Aim of the exercise
Show every line of the material that follows in which the word "charset" occurs.

Supplied information
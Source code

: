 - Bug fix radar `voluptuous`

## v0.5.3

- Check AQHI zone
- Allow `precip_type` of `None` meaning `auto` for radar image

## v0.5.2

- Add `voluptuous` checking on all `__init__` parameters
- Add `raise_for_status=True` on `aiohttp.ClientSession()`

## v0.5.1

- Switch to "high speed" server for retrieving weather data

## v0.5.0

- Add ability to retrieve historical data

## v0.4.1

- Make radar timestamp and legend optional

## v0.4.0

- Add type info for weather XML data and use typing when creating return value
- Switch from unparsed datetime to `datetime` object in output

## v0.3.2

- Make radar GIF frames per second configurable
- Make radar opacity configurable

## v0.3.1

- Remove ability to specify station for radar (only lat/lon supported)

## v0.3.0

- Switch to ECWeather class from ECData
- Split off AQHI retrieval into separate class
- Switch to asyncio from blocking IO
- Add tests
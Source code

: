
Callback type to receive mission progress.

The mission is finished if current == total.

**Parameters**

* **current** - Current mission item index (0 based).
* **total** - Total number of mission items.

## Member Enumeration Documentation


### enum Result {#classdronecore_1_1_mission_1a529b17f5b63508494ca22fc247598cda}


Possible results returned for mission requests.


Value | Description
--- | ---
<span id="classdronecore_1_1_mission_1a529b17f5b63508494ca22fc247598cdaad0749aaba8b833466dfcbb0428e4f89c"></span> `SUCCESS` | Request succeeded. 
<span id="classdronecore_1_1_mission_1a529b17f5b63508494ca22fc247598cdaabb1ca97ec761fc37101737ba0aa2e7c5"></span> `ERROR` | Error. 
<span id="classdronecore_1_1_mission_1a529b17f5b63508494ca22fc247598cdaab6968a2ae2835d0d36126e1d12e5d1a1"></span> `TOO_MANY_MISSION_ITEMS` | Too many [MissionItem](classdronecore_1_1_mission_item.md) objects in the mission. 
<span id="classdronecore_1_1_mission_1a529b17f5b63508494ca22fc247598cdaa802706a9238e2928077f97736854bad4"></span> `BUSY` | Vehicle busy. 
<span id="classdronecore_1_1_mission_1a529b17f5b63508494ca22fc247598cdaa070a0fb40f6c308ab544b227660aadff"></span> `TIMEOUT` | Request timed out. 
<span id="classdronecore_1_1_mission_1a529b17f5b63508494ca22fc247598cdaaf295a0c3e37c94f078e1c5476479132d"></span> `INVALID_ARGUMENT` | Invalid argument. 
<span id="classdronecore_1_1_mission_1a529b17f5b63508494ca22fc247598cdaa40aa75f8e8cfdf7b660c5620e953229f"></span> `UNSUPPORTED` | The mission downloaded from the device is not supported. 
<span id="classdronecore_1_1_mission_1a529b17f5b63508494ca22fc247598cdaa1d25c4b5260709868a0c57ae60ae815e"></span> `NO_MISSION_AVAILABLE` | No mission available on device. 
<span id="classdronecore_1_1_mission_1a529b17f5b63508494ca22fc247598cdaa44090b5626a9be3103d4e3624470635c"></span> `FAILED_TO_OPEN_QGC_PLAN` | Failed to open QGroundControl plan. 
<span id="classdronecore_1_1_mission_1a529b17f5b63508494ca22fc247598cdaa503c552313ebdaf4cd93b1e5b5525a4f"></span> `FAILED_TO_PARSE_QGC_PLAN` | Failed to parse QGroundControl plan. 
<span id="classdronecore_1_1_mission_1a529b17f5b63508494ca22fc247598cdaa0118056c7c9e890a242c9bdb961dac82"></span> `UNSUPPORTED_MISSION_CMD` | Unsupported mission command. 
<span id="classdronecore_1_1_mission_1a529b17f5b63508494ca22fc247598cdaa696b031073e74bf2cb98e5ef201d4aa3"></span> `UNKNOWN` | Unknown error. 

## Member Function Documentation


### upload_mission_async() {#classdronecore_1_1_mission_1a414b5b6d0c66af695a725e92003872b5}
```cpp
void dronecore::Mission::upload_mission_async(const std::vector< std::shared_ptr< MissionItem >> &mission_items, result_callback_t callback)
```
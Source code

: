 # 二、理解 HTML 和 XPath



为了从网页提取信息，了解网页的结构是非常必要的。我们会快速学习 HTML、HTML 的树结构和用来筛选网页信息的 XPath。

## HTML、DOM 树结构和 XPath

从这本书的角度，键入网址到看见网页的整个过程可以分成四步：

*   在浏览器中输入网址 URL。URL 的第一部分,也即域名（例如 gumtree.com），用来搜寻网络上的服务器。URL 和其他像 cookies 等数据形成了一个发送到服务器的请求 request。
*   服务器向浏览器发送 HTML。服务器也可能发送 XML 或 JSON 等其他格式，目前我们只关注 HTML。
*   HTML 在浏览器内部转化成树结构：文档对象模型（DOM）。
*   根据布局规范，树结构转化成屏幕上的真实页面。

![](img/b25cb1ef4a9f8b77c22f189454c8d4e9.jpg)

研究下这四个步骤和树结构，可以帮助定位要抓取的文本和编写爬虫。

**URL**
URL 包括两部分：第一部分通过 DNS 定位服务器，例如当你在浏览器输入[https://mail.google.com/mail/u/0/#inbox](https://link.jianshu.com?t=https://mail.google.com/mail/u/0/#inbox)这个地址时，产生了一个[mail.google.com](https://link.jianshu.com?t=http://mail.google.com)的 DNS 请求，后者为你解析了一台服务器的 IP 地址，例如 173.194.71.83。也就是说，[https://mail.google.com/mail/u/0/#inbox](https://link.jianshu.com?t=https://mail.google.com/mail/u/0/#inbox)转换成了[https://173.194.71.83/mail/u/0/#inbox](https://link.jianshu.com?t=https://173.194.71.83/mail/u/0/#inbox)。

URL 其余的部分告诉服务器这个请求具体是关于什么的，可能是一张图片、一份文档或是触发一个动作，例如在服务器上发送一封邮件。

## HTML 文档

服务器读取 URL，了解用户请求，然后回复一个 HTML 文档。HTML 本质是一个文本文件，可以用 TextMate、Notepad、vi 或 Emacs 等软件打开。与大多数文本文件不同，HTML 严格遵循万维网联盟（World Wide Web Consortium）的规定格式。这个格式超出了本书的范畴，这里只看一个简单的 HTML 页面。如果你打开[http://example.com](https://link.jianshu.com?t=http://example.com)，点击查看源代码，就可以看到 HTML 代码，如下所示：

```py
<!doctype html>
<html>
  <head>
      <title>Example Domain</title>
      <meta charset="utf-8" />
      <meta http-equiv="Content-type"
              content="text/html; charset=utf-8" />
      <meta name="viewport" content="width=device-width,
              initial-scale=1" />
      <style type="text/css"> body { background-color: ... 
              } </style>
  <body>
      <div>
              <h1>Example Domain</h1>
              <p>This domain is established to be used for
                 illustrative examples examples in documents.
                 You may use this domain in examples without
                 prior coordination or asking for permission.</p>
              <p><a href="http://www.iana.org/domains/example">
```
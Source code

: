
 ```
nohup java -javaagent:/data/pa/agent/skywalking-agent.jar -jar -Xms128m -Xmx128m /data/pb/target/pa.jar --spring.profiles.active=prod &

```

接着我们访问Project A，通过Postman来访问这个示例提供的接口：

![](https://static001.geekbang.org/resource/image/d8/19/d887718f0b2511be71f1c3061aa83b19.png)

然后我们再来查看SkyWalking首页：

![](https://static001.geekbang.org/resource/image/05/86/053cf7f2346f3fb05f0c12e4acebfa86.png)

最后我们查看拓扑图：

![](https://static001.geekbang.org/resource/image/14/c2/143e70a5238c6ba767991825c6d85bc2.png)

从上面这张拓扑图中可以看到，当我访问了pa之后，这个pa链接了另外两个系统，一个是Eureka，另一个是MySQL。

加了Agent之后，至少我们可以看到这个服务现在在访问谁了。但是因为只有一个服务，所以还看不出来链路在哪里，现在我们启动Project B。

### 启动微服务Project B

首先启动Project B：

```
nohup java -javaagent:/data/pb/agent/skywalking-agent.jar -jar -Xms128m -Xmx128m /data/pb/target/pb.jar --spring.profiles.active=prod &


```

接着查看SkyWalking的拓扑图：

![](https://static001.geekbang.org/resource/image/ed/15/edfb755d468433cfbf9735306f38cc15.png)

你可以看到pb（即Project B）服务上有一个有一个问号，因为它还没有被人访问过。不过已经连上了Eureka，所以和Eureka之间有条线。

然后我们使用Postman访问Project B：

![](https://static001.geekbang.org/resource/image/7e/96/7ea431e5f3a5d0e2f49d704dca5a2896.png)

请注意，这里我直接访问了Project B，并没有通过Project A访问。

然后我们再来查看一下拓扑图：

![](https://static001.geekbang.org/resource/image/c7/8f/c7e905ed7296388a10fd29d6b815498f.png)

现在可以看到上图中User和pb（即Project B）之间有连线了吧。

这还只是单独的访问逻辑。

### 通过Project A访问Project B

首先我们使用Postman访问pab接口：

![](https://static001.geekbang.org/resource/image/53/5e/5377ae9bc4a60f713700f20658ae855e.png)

Exercise response
      <meta charset="utf-8" />
              content="text/html; charset=utf-8" />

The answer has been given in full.